La tribuna

Más bueno que el pan

Más bueno que el pan

Ojalá vivas tiempos interesantes es una maldición apócrifa camuflada bajo la forma de un buen deseo, pero si entendemos que la vida es mejor en etapas de paz y tranquilidad, es decir, en tiempos poco interesantes, la imprecación se explica sola. Sin querer esconder la cabeza en el agujero, no voy a dedicar ni una letra a los numerosos acontecimientos desagradables que están sucediendo a nivel político, social o moral y voy a escribir sobre algo positivo y sustancial. Algo más bueno que el pan, y como no hay nada que esté más bueno que el pan, vamos con él.
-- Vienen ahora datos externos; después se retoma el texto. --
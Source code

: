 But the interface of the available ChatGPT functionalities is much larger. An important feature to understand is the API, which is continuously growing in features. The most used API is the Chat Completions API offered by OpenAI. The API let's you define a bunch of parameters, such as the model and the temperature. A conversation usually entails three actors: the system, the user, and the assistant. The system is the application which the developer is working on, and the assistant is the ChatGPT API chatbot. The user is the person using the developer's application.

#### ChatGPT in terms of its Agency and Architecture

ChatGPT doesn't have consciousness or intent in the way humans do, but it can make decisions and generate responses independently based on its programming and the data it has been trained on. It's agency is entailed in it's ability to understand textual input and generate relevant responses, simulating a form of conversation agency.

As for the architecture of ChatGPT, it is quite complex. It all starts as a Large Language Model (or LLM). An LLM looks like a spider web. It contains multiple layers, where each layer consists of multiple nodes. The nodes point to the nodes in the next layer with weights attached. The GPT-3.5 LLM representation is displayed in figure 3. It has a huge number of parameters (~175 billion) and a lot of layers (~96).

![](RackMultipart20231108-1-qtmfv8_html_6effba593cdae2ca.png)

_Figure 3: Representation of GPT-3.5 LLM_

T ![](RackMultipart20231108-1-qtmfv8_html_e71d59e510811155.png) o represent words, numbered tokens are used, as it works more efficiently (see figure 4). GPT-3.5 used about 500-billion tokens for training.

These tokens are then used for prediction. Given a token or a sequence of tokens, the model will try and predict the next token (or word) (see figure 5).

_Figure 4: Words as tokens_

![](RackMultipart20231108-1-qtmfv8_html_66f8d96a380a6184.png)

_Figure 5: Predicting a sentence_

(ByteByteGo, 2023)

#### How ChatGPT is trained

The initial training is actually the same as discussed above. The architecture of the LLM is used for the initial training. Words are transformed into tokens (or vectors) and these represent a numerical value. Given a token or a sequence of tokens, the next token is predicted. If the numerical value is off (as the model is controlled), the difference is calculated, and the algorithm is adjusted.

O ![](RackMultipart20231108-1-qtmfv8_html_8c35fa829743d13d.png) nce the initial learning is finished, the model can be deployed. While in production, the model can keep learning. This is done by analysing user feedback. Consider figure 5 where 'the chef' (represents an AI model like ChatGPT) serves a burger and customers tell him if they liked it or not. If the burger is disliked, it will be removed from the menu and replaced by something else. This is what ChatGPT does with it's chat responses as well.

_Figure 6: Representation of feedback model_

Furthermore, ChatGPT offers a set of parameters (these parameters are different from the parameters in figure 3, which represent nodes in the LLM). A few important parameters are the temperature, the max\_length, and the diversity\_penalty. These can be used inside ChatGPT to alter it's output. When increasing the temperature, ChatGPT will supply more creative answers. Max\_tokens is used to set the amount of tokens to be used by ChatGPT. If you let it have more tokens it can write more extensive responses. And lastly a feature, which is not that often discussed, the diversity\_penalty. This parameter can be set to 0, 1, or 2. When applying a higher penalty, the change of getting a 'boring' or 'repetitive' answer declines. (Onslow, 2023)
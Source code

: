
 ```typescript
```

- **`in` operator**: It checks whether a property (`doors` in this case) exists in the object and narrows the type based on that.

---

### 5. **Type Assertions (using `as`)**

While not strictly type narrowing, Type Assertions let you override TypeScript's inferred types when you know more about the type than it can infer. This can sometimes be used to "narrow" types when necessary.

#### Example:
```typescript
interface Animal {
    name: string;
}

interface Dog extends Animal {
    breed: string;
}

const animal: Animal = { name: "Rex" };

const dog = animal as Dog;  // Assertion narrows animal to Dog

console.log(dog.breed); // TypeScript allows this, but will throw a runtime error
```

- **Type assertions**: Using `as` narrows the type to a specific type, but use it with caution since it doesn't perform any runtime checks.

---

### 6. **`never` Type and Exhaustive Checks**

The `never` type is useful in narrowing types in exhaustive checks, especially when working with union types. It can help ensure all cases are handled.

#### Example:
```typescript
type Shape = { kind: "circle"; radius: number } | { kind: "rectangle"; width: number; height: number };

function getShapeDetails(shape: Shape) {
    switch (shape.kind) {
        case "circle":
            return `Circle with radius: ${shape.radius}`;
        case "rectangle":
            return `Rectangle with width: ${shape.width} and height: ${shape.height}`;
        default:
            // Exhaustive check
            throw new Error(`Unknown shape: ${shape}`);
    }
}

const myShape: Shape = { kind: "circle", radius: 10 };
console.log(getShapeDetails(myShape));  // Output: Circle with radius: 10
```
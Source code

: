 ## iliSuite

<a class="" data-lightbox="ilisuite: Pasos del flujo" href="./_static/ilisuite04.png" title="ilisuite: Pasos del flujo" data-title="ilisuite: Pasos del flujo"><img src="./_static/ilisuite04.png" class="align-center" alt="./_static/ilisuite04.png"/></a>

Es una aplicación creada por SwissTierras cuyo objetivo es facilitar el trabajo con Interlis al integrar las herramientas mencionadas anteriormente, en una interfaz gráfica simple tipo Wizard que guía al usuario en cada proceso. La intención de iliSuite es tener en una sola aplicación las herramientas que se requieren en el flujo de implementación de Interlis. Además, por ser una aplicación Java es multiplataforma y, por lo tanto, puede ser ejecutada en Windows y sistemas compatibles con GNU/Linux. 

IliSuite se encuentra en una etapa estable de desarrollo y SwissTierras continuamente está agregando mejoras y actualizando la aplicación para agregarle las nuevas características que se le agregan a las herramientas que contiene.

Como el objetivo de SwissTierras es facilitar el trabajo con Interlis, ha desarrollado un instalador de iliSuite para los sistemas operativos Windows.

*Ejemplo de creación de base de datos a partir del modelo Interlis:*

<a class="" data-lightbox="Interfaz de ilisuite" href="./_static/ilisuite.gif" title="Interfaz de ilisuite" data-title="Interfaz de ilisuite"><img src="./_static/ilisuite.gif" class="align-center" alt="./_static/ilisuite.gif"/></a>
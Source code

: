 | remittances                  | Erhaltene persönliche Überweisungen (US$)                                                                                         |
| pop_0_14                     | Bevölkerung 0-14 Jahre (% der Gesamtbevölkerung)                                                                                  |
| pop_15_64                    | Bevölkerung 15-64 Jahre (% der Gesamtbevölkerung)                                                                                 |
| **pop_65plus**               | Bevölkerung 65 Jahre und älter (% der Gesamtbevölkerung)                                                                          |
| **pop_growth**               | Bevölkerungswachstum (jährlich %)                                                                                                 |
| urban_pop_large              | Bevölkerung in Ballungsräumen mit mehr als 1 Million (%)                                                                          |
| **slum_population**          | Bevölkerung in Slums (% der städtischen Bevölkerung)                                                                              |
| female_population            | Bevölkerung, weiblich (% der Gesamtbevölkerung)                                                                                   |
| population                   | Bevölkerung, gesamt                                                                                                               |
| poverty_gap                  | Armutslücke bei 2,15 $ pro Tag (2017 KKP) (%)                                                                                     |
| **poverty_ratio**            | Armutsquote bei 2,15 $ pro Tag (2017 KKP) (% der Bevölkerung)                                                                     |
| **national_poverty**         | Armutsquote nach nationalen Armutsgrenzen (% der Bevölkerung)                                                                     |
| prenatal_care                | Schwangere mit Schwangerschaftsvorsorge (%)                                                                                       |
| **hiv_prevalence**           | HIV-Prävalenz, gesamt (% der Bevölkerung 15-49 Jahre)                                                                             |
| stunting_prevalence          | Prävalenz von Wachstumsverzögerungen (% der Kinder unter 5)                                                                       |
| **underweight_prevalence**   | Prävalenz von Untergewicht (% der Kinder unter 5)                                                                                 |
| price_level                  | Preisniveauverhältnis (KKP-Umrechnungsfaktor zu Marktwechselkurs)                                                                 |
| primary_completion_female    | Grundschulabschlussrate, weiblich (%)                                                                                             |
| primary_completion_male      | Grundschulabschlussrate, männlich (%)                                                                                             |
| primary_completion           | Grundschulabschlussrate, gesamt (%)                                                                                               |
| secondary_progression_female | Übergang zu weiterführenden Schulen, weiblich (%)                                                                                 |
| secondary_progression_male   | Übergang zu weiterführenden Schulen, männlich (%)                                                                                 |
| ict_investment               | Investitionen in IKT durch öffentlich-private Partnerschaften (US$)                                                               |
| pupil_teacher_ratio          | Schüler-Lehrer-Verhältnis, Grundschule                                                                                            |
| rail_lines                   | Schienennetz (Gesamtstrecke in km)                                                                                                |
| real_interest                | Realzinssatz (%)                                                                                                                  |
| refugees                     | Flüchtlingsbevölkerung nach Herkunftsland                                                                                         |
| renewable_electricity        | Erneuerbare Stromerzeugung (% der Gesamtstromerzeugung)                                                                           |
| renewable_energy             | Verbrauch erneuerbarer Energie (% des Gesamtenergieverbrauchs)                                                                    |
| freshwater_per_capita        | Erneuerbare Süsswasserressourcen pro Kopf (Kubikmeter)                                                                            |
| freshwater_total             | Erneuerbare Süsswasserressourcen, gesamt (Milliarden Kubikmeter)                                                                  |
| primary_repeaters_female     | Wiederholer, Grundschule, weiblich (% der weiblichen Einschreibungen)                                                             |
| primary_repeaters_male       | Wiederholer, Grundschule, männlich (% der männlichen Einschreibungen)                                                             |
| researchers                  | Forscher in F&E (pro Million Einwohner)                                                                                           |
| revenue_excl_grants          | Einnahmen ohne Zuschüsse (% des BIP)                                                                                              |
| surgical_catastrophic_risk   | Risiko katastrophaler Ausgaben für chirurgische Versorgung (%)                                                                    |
Para una mujer de mi edad, que anda hormonalmente transitando por una etapa revolucionaria que llaman perimenopausia, todo son recomendaciones de cambios, sustituciones o restricciones en los hábitos de vida y alimentación y, como mi intención es mantenerme sana y durar más que la playa, las acepto ¡excepto! las que tengan que ver con dejar el pan. Me entran los sofocos que todavía no tengo al pensar en prescindir del elemento que me da la primera alegría del día. No crean que soy una fanática. Reconozco que gran parte del pan que se vende hoy es industrial, tiene aditivos, levaduras químicas, almidones y azúcares y se pone duro o gomoso en pocas horas. Para ilustrar lo del pan-goma les contaré que una vez quise descongelar una viena que había comprado en mi supermercado de cabecera y esta se fundió como un plástico y se cargó el microondas. Desde entonces ya solo quiero el bollo y la barra de Felipe Ramos en Sanlúcar de Barrameda, donde trabajan el pan sin tonterías, el que pones cada día en tu mesa. Y te lo llevan a casa desde 1992. En la calle de Correos, los picos de aceite de San Rafael, que son una tapa en sí mismos. Una caña de manzanilla y una bolsita de picos y tienes el aperitivo hecho. Salgo de mi pueblo y en Cañaveral de León (Huelva) recojo el pan de hogaza en rebanadas de la Panificadora Heredia, cuyo lema debería ser “El pan que no se pone duro”. Para hacer las torrijas compro en el Horno de San Roque, en la sevillanísima Puerta de Carmona. Con el asunto de los molletes me divido entre los de La Paz, en Espera, y los de El Molletero, en Puerto Serrano, que no es una panadería sino una casa con un horno. Para adquirir el manjar hay que estar allí a la hora de maitines y el artista te los despacha en el salón delante de la tele. Si eres dormilón vete a la Venta El Cortijo, en Algodonales, y te venden una bolsa. Cuando lo que se me antoja son teleras, Panadería Moya, en Osuna, que te alimentan solo con el olor. Voy terminando, pero antes, las regañás de Las Doncellas, en Santa María la Blanca y el pan de canto del Horno del Cristo del Buen Viaje, el de San Esteban, el que pacientemente siempre te espera sentado junto a su ventana. Él, que hace las cosas perfectas, consagró su cuerpo en pan y no en gachas de avena con semillas de amapola. Y hasta eligió para nacer la ciudad de Belén, en hebreo Beth-Lehem, que significa Casa del Pan. Gloria a Dios y feliz Navidad.